BRIEF
Down to the last line, write out the entries below exactly and omit all pictures.

[[ DATA EXCERPTS, beginning ]]

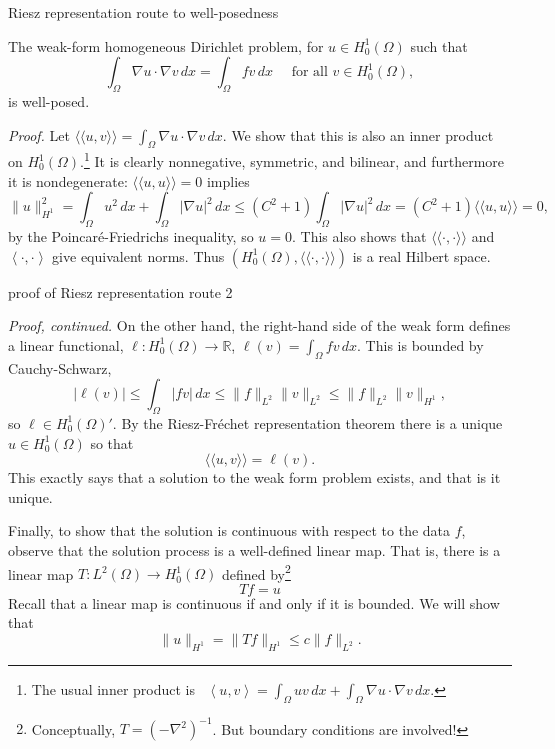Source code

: \documentclass[10pt,
               svgnames,
               hyperref={colorlinks,
                         citecolor=DeepPink4,
                         linkcolor=FireBrick,
                         urlcolor=blue},
               usepdftitle=false]{beamer}
\newcommand{\RR}{\mathbb{R}}
\newcommand{\grad}{\nabla}
\newcommand{\ip}[2]{\left<#1,#2\right>}
\newcommand{\iip}[2]{\langle\!\langle #1, #2 \rangle\!\rangle}
\begin{document}
\begin{frame}{Riesz representation route to well-posedness}

\begin{theorem}
The weak-form homogeneous Dirichlet problem, for $u\in H_0^1(\Omega)$ such that
    $$\int_\Omega \grad u \cdot \grad v\,dx = \int_\Omega f v\,dx \quad \text{ for all } v\in H_0^1(\Omega),$$
\alert{is well-posed}.
\end{theorem}

\small
\emph{Proof.} Let $\iip{u}{v} = \int_\Omega \grad u \cdot \grad v\,dx$.  We show that this is also an inner product on $H_0^1(\Omega)$.\footnote{The usual inner product is \, $\ip{u}{v} = \int_\Omega u v\,dx + \int_\Omega \grad u \cdot \grad v\,dx$.}  It is clearly nonnegative, symmetric, and bilinear, and furthermore it is nondegenerate: $\iip{u}{u}=0$ implies
	$$\|u\|_{H^1}^2 = \int_\Omega u^2\,dx + \int_\Omega |\grad u|^2\,dx \le (C^2+1)\int_\Omega |\grad u|^2\,dx = (C^2+1) \iip{u}{u} = 0,$$
by the Poincar\'e-Friedrichs inequality, so $u=0$.  This also shows that $\iip{\cdot}{\cdot}$ and $\ip{\cdot}{\cdot}$ give equivalent norms.  Thus $(H_0^1(\Omega),\iip{\cdot}{\cdot})$ is a real Hilbert space.
\end{frame}


\begin{frame}{proof of Riesz representation route 2}

\small
\emph{Proof, continued.} 
On the other hand, the right-hand side of the weak form defines a linear functional, $\ell:H_0^1(\Omega)\to \RR$, $\ell(v)=\int_\Omega fv\,dx$.  This is bounded by Cauchy-Schwarz,
    $$|\ell(v)| \le \int_\Omega |fv|\,dx \le \|f\|_{L^2}\|v\|_{L^2} \le \|f\|_{L^2}\|v\|_{H^1},$$
so $\ell \in H_0^1(\Omega)'$.  By the Riesz-Fr\'echet representation theorem there is a unique $u\in H_0^1(\Omega)$ so that
   $$\iip{u}{v} = \ell(v).$$
This exactly says that a solution to the weak form problem exists, and that is it unique.

\medskip
Finally, to show that the solution is continuous with respect to the data $f$, observe that the solution process is a well-defined linear map.  That is, there is a linear map $T:L^2(\Omega) \to H_0^1(\Omega)$ defined by\footnote{Conceptually, $T=(-\grad^2)^{-1}$.  But boundary conditions are involved!}
	$$T f = u$$
Recall that a linear map is continuous if and only if it is bounded.  We will show that
    $$\|u\|_{H^1} = \|T f\|_{H^1} \le c \|f\|_{L^2}.$$
\end{frame}
\end{document}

[[ DATA EXCERPTS, end ]]

RESULT OF THE TASK
Source code

: \documentclass[10pt,
               svgnames,
               hyperref={colorlinks,
                         citecolor=DeepPink4,
                         linkcolor=FireBrick,
                         urlcolor=blue},
               usepdftitle=false]{beamer}
\newcommand{\RR}{\mathbb{R}}
\newcommand{\grad}{\nabla}
\newcommand{\ip}[2]{\left<#1,#2\right>}
\newcommand{\iip}[2]{\langle\!\langle #1, #2 \rangle\!\rangle}
\begin{document}
\begin{frame}{Riesz representation route to well-posedness}

\begin{theorem}
The weak-form homogeneous Dirichlet problem, for $u\in H_0^1(\Omega)$ such that
    $$\int_\Omega \grad u \cdot \grad v\,dx = \int_\Omega f v\,dx \quad \text{ for all } v\in H_0^1(\Omega),$$
\alert{is well-posed}.
\end{theorem}

\small
\emph{Proof.} Let $\iip{u}{v} = \int_\Omega \grad u \cdot \grad v\,dx$.  We show that this is also an inner product on $H_0^1(\Omega)$.\footnote{The usual inner product is \, $\ip{u}{v} = \int_\Omega u v\,dx + \int_\Omega \grad u \cdot \grad v\,dx$.}  It is clearly nonnegative, symmetric, and bilinear, and furthermore it is nondegenerate: $\iip{u}{u}=0$ implies
	$$\|u\|_{H^1}^2 = \int_\Omega u^2\,dx + \int_\Omega |\grad u|^2\,dx \le (C^2+1)\int_\Omega |\grad u|^2\,dx = (C^2+1) \iip{u}{u} = 0,$$
by the Poincar\'e-Friedrichs inequality, so $u=0$.  This also shows that $\iip{\cdot}{\cdot}$ and $\ip{\cdot}{\cdot}$ give equivalent norms.  Thus $(H_0^1(\Omega),\iip{\cdot}{\cdot})$ is a real Hilbert space.
\end{frame}


\begin{frame}{proof of Riesz representation route 2}

\small
\emph{Proof, continued.} 
On the other hand, the right-hand side of the weak form defines a linear functional, $\ell:H_0^1(\Omega)\to \RR$, $\ell(v)=\int_\Omega fv\,dx$.  This is bounded by Cauchy-Schwarz,
    $$|\ell(v)| \le \int_\Omega |fv|\,dx \le \|f\|_{L^2}\|v\|_{L^2} \le \|f\|_{L^2}\|v\|_{H^1},$$
so $\ell \in H_0^1(\Omega)'$.  By the Riesz-Fr\'echet representation theorem there is a unique $u\in H_0^1(\Omega)$ so that
   $$\iip{u}{v} = \ell(v).$$
This exactly says that a solution to the weak form problem exists, and that is it unique.

\medskip
Finally, to show that the solution is continuous with respect to the data $f$, observe that the solution process is a well-defined linear map.  That is, there is a linear map $T:L^2(\Omega) \to H_0^1(\Omega)$ defined by\footnote{Conceptually, $T=(-\grad^2)^{-1}$.  But boundary conditions are involved!}
	$$T f = u$$
Recall that a linear map is continuous if and only if it is bounded.  We will show that
    $$\|u\|_{H^1} = \|T f\|_{H^1} \le c \|f\|_{L^2}.$$
\end{frame}
\end{document}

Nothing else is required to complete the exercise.